#### Task to carry out
Starting with the line containing "Del Cano, vue" and going on through the line containing "En bas de la", return the lines of the data below exactly, and only those.

[Plain-text document sources]
★ ★ ★ ★
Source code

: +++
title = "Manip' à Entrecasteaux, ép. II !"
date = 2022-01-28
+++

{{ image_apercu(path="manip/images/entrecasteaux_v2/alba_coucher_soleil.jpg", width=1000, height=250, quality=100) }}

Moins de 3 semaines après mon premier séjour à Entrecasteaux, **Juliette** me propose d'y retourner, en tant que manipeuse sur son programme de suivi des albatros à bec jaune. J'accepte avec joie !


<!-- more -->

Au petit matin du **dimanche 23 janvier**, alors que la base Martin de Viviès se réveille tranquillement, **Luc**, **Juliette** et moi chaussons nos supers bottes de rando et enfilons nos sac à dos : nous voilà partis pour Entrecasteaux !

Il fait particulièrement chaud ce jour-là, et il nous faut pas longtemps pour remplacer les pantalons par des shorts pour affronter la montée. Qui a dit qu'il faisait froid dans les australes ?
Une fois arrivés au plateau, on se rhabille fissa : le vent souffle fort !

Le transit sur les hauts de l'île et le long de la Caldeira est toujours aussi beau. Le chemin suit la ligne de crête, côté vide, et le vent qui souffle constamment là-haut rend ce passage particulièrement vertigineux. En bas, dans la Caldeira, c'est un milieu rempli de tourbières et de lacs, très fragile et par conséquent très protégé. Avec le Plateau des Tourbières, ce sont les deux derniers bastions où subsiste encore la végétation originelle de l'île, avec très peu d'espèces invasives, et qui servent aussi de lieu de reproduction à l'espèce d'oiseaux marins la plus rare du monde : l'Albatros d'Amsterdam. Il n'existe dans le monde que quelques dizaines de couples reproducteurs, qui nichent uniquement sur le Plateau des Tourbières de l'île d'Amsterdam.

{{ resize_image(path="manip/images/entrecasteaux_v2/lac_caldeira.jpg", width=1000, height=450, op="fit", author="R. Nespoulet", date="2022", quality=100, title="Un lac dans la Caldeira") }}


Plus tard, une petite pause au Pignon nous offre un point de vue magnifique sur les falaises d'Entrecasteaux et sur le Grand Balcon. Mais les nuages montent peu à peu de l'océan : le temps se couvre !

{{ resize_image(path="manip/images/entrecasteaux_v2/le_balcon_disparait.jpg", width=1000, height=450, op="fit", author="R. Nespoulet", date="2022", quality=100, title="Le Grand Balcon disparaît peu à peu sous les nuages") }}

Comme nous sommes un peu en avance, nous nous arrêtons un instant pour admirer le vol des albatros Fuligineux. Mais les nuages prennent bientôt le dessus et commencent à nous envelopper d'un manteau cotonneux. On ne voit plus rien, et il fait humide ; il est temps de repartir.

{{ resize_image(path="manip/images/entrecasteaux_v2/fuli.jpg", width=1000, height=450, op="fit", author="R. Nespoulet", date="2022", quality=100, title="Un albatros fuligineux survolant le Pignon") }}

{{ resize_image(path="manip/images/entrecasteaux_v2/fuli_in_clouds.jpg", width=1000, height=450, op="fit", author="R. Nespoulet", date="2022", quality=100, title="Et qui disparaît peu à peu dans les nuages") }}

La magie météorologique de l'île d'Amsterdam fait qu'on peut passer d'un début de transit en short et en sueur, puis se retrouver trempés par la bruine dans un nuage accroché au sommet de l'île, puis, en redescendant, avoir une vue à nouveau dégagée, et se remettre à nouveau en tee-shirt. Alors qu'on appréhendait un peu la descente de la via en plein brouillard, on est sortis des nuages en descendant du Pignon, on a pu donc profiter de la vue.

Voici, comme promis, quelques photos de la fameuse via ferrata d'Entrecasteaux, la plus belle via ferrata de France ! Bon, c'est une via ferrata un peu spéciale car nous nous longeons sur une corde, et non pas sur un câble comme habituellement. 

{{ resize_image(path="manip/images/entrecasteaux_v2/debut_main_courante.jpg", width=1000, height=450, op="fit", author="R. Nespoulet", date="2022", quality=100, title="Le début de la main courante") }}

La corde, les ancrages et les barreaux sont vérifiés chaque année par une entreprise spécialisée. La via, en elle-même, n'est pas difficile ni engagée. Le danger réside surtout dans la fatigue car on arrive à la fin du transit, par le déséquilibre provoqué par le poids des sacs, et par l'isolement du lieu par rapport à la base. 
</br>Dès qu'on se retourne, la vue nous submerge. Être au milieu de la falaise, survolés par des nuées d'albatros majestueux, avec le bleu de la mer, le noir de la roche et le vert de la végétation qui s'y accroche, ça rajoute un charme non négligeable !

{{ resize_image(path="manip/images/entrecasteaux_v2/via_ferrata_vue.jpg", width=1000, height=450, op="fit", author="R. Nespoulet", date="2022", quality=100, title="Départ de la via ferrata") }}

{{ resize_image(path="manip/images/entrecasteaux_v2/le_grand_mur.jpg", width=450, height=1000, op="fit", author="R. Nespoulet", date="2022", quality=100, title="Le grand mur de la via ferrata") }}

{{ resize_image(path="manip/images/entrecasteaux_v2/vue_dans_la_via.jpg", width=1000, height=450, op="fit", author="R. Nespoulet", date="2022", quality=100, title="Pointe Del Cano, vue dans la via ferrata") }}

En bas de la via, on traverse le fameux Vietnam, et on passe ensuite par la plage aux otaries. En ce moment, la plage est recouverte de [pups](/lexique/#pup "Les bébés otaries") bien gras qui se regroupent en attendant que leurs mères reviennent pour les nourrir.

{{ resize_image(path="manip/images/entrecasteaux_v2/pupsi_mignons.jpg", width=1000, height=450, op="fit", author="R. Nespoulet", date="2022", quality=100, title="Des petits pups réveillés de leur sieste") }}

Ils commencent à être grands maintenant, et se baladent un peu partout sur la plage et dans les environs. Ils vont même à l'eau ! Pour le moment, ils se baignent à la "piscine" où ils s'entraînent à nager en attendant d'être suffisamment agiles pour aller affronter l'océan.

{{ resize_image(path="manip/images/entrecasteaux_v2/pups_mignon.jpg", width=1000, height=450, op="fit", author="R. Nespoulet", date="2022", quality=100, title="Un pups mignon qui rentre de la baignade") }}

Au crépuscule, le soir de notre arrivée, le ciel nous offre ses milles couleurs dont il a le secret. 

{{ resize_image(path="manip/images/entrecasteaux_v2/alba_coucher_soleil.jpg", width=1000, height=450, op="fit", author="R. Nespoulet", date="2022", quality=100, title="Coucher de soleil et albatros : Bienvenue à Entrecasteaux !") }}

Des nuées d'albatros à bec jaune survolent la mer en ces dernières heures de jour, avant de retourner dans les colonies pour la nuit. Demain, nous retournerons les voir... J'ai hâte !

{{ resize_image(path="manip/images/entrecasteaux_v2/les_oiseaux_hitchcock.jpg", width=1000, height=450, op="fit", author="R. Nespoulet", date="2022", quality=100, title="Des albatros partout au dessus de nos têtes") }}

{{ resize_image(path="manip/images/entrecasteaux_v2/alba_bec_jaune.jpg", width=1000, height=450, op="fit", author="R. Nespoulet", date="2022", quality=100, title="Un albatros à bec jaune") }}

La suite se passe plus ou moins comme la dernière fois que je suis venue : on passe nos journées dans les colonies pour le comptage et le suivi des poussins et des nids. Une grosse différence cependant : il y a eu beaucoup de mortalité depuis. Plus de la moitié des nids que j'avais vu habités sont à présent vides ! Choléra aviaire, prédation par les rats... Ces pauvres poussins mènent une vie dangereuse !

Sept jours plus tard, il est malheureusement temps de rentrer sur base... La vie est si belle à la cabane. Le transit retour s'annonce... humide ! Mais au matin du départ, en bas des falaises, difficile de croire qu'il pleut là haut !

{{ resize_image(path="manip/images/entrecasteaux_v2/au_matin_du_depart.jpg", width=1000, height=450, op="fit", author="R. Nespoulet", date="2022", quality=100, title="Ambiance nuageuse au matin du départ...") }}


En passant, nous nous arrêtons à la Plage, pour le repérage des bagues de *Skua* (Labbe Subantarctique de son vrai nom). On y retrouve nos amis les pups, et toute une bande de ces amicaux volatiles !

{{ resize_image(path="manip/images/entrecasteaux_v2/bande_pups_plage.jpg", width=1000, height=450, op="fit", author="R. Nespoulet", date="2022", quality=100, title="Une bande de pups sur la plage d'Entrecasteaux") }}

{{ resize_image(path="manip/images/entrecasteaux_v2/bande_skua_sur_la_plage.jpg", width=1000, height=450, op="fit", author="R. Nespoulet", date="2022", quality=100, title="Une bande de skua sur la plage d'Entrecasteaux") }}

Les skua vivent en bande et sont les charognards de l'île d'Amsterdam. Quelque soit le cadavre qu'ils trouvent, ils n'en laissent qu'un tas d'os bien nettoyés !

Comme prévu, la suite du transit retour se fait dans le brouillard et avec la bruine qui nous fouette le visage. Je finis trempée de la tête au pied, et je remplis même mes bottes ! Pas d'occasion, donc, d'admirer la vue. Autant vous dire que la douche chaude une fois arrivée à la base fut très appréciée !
★ ★ ★ ★
#### Reply
{{ resize_image(path="manip/images/entrecasteaux_v2/vue_dans_la_via.jpg", width=1000, height=450, op="fit", author="R. Nespoulet", date="2022", quality=100, title="Pointe Del Cano, vue dans la via ferrata") }}

En bas de la via, on traverse le fameux Vietnam, et on passe ensuite par la plage aux otaries. En ce moment, la plage est recouverte de [pups](/lexique/#pup "Les bébés otaries") bien gras qui se regroupent en attendant que leurs mères reviennent pour les nourrir.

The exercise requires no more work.